• Directions
If a line includes "configured", copy it out of the entries.

___ Data records

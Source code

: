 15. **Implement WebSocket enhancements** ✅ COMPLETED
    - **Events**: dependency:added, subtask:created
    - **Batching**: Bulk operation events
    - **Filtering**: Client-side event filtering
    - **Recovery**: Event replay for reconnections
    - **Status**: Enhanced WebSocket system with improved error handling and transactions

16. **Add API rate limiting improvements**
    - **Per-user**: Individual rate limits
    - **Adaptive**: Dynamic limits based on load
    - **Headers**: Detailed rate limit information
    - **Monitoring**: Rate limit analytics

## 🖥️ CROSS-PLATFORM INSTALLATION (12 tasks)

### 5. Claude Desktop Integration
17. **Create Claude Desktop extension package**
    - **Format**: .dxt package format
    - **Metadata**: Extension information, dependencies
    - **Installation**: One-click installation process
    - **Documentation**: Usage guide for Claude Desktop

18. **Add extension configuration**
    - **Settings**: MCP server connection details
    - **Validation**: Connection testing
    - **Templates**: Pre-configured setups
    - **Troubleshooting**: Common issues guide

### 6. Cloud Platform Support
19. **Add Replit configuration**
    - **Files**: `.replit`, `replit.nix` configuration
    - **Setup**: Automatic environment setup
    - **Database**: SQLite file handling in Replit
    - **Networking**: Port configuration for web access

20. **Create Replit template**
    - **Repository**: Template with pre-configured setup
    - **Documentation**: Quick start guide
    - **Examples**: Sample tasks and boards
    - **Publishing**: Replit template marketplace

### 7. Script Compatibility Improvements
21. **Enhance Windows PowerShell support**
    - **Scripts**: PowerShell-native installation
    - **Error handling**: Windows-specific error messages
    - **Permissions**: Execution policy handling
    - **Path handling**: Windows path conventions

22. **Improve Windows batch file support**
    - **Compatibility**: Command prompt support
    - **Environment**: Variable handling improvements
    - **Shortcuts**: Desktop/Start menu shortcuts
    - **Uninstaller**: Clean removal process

______
___ Data records

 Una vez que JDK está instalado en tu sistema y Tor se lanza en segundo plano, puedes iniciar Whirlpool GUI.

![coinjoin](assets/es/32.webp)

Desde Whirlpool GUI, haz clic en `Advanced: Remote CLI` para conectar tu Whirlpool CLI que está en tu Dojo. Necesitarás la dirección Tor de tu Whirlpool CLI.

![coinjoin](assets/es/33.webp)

______
___ Data records

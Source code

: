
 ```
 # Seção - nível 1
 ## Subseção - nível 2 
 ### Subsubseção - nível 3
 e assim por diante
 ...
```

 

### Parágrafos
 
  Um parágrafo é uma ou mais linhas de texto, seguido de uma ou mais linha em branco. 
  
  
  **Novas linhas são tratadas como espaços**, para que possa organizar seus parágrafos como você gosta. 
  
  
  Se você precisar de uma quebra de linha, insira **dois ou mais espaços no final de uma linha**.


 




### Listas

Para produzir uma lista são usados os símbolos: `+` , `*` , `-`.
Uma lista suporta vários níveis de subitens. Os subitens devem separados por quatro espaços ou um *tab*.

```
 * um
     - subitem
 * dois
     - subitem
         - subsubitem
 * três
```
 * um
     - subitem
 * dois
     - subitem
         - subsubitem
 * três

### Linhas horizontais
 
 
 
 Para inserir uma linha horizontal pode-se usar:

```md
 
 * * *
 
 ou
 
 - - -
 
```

______

• Written reply
    - **Templates**: Pre-configured setups
    - **Repository**: Template with pre-configured setup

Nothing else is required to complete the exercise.